Ya estaba hecho; no más caminatas, no más esperas, no más
hambre, el nuevo lugar en el que ahora habitaban era perfecto: extenso, de
intensa maleza y ante todo cálido. Algo poblado, sí, pero eran bienvenidos. La comida
la había en abundancia y bien podrían pasarse horas y horas sumergidos en los
jugosos ríos que se extendían por todo el sitio. No eran una familia numerosa,
al menos no como el resto; vivía la madre, la hermana y cinco pequeños. Todos
escogieron la loma para vivir, no necesitaban más, al menos no mientras
estuviesen pequeños. Pero resultó que después de unos meses, mamá engordó, la
tía se estiró y los pequeños…bueno…ya no lo eran tanto, así que cada uno buscó
su camino.
No obstante y como todo, la felicidad no fue eterna y ocurrió
lo que tenía que ocurrir, la familia fue tomada una por una. Comenzaron con la
madre, la golpearon contra el suelo y le reventaron la panza. Luego siguió la
tía, la lanzaron al agua y la dejaron allí hasta ahogarse. Dos o tres pequeños
tuvieron el mismo destino, el resto logró huir.

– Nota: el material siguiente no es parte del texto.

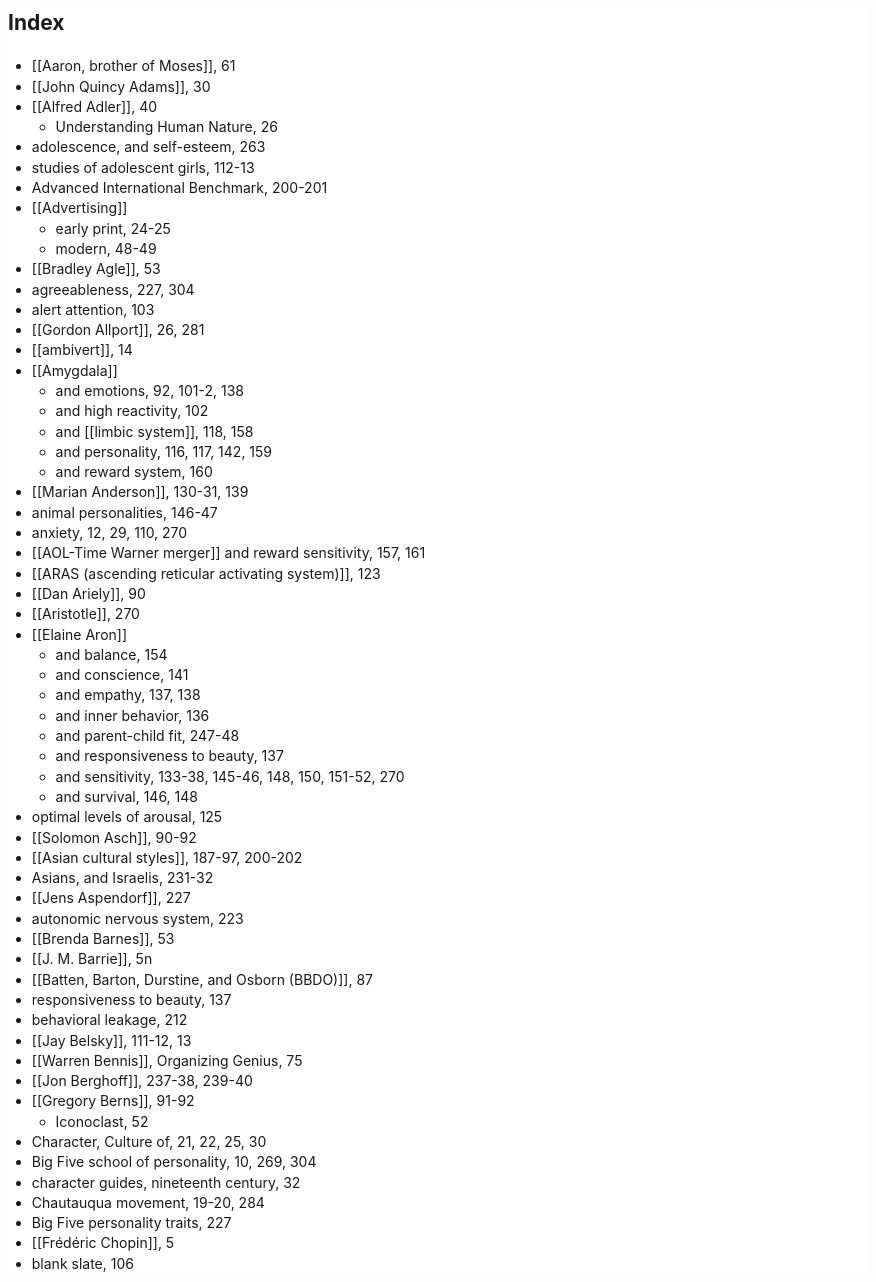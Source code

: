 
## Index

- [[Aaron, brother of Moses]], 61
- [[John Quincy Adams]], 30
- [[Alfred Adler]], 40
	- Understanding Human Nature, 26
- adolescence, and self-esteem, 263
- studies of adolescent girls, 112-13
- Advanced International Benchmark, 200-201
- [[Advertising]]
  - early print, 24-25
  - modern, 48-49
- [[Bradley Agle]], 53
- agreeableness, 227, 304
- alert attention, 103
- [[Gordon Allport]], 26, 281
- [[ambivert]], 14
- [[Amygdala]]
  - and emotions, 92, 101-2, 138
  - and high reactivity, 102
  - and [[limbic system]], 118, 158
  - and personality, 116, 117, 142, 159
  - and reward system, 160
- [[Marian Anderson]], 130-31, 139
- animal personalities, 146-47
- anxiety, 12, 29, 110, 270
- [[AOL-Time Warner merger]] and reward sensitivity, 157, 161
- [[ARAS (ascending reticular activating system)]], 123
- [[Dan Ariely]], 90
- [[Aristotle]], 270
- [[Elaine Aron]]
  - and balance, 154
  - and conscience, 141
  - and empathy, 137, 138
  - and inner behavior, 136
  - and parent-child fit, 247-48
  - and responsiveness to beauty, 137
  - and sensitivity, 133-38, 145-46, 148, 150, 151-52, 270
  - and survival, 146, 148
- optimal levels of arousal, 125
- [[Solomon Asch]], 90-92
- [[Asian cultural styles]], 187-97, 200-202
- Asians, and Israelis, 231-32
- [[Jens Aspendorf]], 227
- autonomic nervous system, 223
- [[Brenda Barnes]], 53
- [[J. M. Barrie]], 5n
- [[Batten, Barton, Durstine, and Osborn (BBDO)]], 87
- responsiveness to beauty, 137
- behavioral leakage, 212
- [[Jay Belsky]], 111-12, 13
- [[Warren Bennis]], Organizing Genius, 75
- [[Jon Berghoff]], 237-38, 239-40
- [[Gregory Berns]], 91-92
  - Iconoclast, 52
- Character, Culture of, 21, 22, 25, 30
- Big Five school of personality, 10, 269, 304
- character guides, nineteenth century, 32
- Chautauqua movement, 19-20, 284
- Big Five personality traits, 227
- [[Frédéric Chopin]], 5
- blank slate, 106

Los dos o tres pequeños lograron esconderse, pero con el
tiempo el ambiento se volvió tenso, baboso, literalmente fétido. El mayor solo
duró unos días, me voy, dijo, pero no llegó ni a la esquina. Los otros dos, o
tal vez el único que quedaba, también se marchó. Necesitaba ayuda, necesitaba salir
de ahí, necesitaba respirar. Mientras marchaba pensaba en los bellos momentos y
en toda una serie de cosas que pensamos cuando vamos a morir. No lo crean, no
pasó un milagro. Murió, murió justo cuando recordó que iba a morir, cuando ya
había visto toda la película. Se acabó su historia, pero lo importante aquí es
que Motas quedó libre de garrapatas.